If there was ever a year to test one’s resilience 2020 is it. Last winter, my seasonal affective disorder was particularly recalcitrant, compounded by a large number of patients during late January and February with what I termed a “really nasty virus” that was not influenza, but had them sidelined for weeks with coughing, difficulty breathing and exhaustion, with a sprinkling of gastro-intestinal upset.
I was sick enough to go to urgent care twice–and the second time I was signed out of work for seven days. My daughter missed two weeks of her senior year in high school as the illness passed amongst she and her classmates. By the time COVID 19 was identified in a critically ill New York State resident who lived along in an area where commuters would ride the subway right past my place of employment, it was too late to stop the surge.
I don’t recall too much about March through June besides how tired, frustrated, angry and scared I was. It was cold well into late spring, but there was almost no snow and everything felt and looked very much like it does now nine months later: dark and drab with a chill I just can’t shake. I don’t know if I had COVID or not, but it doesn’t matter because, like seasonal influenza, it’s possible to get it again.

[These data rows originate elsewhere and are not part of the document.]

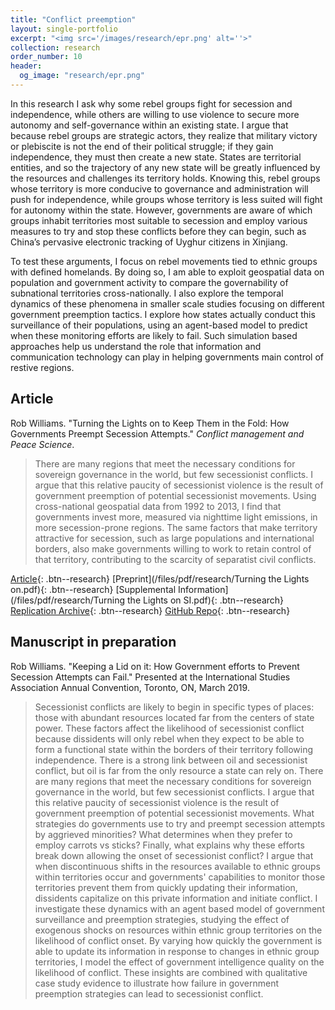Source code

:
 ```yaml
---
title: "Conflict preemption"
layout: single-portfolio
excerpt: "<img src='/images/research/epr.png' alt=''>"
collection: research
order_number: 10
header: 
  og_image: "research/epr.png"
---
```


In this research I ask why some rebel groups fight for secession and independence, while others are willing to use violence to secure more autonomy and self-governance within an existing state. I argue that because rebel groups are strategic actors, they realize that military victory or plebiscite is not the end of their political struggle; if they gain independence, they must then create a new state. States are territorial entities, and so the trajectory of any new state will be greatly influenced by the resources and challenges its territory holds. Knowing this, rebel groups whose territory is more conducive to governance and administration will push for independence, while groups whose territory is less suited will fight for autonomy within the state. However, governments are aware of which groups inhabit territories most suitable to secession and employ various measures to try and stop these conflicts before they can begin, such as China’s pervasive electronic tracking of Uyghur citizens in Xinjiang.

To test these arguments, I focus on rebel movements tied to ethnic groups with defined homelands. By doing so, I am able to exploit geospatial data on population and government activity to compare the governability of subnational territories cross-nationally. I also explore the temporal dynamics of these phenomena in smaller scale studies focusing on different government preemption tactics. I explore how states actually conduct this surveillance of their populations, using an agent-based model to predict when these monitoring efforts are likely to fail. Such simulation based approaches help us understand the role that information and communication technology can play in helping governments main control of restive regions.

## Article

Rob Williams. "Turning the Lights on to Keep Them in the Fold: How Governments Preempt Secession Attempts." *Conflict management and Peace Science*.

> There are many regions that meet the necessary conditions for sovereign governance in the world, but few secessionist conflicts. I argue that this relative paucity of secessionist violence is the result of government preemption of potential secessionist movements. Using cross-national geospatial data from 1992 to 2013, I find that governments invest more, measured via nighttime light emissions, in more secession-prone regions. The same factors that make territory attractive for secession, such as large populations and international borders, also make governments willing to work to retain control of that territory, contributing to the scarcity of separatist civil conflicts.

[Article](https://doi.org/10.1177/07388942211015242){: .btn--research} [Preprint](/files/pdf/research/Turning the Lights on.pdf){: .btn--research} [Supplemental Information](/files/pdf/research/Turning the Lights on SI.pdf){: .btn--research} [Replication Archive](https://journals.sagepub.com/doi/suppl/10.1177/07388942211015242){: .btn--research} [GitHub Repo](https://github.com/jayrobwilliams/conflict-preemption){: .btn--research}

## Manuscript in preparation

Rob Williams. "Keeping a Lid on it: How Government efforts to Prevent Secession Attempts can Fail." Presented at the International Studies Association Annual Convention, Toronto, ON, March 2019.

> Secessionist conflicts are likely to begin in specific types of places: those with abundant resources located far from the centers of state power. These factors affect the likelihood of secessionist conflict because dissidents will only rebel when they expect to be able to form a functional state within the borders of their territory following independence. There is a strong link between oil and secessionist conflict, but oil is far from the only resource a state can rely on. There are many regions that meet the necessary conditions for sovereign governance in the world, but few secessionist conflicts. I argue that this relative paucity of secessionist violence is the result of government preemption of potential secessionist movements. What strategies do governments use to try and preempt secession attempts by aggrieved minorities? What determines when they prefer to employ carrots vs sticks? Finally, what explains why these efforts break down allowing the onset of secessionist conflict? I argue that when discontinuous shifts in the resources available to ethnic groups within territories occur and governments' capabilities to monitor those territories prevent them from quickly updating their information, dissidents capitalize on this private information and initiate conflict. I investigate these dynamics with an agent based model of government surveillance and preemption strategies, studying the effect of exogenous shocks on resources within ethnic group territories on the likelihood of conflict onset. By varying how quickly the government is able to update its information in response to changes in ethnic group territories, I model the effect of government intelligence quality on the likelihood of conflict. These insights are combined with qualitative case study evidence to illustrate how failure in government preemption strategies can lead to secessionist conflict.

At a hospital in New York City, food always seemed to arrive when I was hungry. Someone would tap me on the shoulder relieve me so I could rest and gather strength for the rest of my shift. We pulled off shields and masks, ate facing away from each other, then got back to work.
Nature carried on as if nothing was amiss. The flowers bloomed, birds sang, squirrels scampered, and we even had a frog show up in our pond! Only the humans were sidelined.
It has been gratifying, and comforting, to see so many people looking out for and taking care of neighbors, friends–and often strangers. I burst into tears at 5:30 one cold, rainy morning when the parking lot attendant took my car keys and called to me as I headed to the front door, “Now you stay safe in there.”
Somehow, through it all, I have been able to escape into writing fiction. My latest novel is done, and the second book in the series is well underway.
The news is grim, but there is hope in the form of a vaccine that I’ll be helping to administer. We all look forward to a better spring and summer of 2021.
My son just arrived from California for a one month visit, relieved the wildfires didn’t engulf his neighborhood but desperately in need of company, rest, and relaxation. My daughter, who missed senior prom and graduation, made it through the first half of her socially distanced, hybrid learning freshman year of college, and is back home and in her room. And my middle son will be on the subway home from his COVID hot spot in Brooklyn well before Thanksgiving since he is now teaching high school English Literature and Journalism remotely once again.
We all just took our COVID tests and no matter what the results, we’ll be spending Thanksgiving weekend together at home.
I could not be more hopeful–and thankful–for all of them and for all of you!
Be well, stay safe, and Happy Thanksgiving.